Rebel South Ossetia votes for new leader
The breakaway Georgian region of South Ossetia went to the polls Sunday to elect a new leader for the first time since Russia recognised its independence after Moscow's 2008 war with Tbilisi.
A wide array of 11 candidates, ranging from a cabinet minister to the boss of a bread factory, are vying to become the president of the self-declared statelet of just 70,000 people in the Caucasus mountains.
Whoever succeeds Eduard Kokoity -- the former wrestling champion who has dominated South Ossetia for a decade -- will be seen as illegitimate by most of the world as its independence is recognised only by Russia and a handful of far-flung states.
Meanwhile Dzhambolat Tedeyev -- the main opposition figure in South Ossetia and the trainer of the Russian freestyle wrestling team -- was controversially barred from running on the grounds he had been absent from the region too long.

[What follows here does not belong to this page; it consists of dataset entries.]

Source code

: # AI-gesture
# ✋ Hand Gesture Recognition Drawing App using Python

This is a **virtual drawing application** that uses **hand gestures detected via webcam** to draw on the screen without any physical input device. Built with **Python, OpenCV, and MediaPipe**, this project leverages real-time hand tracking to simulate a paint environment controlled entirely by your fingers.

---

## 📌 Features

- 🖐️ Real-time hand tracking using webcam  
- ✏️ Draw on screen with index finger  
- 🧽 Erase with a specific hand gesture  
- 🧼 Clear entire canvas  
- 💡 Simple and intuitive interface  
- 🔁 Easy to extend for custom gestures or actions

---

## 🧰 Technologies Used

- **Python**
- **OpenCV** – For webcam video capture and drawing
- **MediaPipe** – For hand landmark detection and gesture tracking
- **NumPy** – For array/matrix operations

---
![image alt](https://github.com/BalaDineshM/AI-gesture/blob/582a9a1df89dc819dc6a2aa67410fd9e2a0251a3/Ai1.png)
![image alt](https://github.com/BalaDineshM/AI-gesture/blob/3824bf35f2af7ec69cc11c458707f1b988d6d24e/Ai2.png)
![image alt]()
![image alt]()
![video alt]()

The nominal favourite is the current minister of emergency situations Anatoly Bibilov, whose candidacy is openly backed by the Kremlin as well as Kokoity who is not allowed to stand for another term.
Polls opened at 0400 GMT and are due to close at 1600 GMT with initial results expected in the evening. Election officials said early signs pointed to a strong turnout.
"Already we are seeing activity on the part of the electorate," the head of the election commission Bella Pliyeva told official South Ossetian media.
But the outcome of the election -- which will go to a second round if there is no overall winner in the first -- remains in doubt with several other candidates in with a chance of overcoming Bibilov.
These include the leader of the social democratic party Dmitry Tasoyev, minister of information Georgy Kabisov, bread factory chief Vadim Tskhovrebov and former education minister Alla Dzhioyeva.
Whoever wins will inherit a litany of problems besides the lack of recognition for South Ossetia.
Observers say that much of the funding provided by Moscow to rebuild South Ossetia after the 2008 war was siphoned off by corrupt officials and the main city Tskhinvali remains in a dire state, riddled with potholes and turning into a quagmire in bad weather.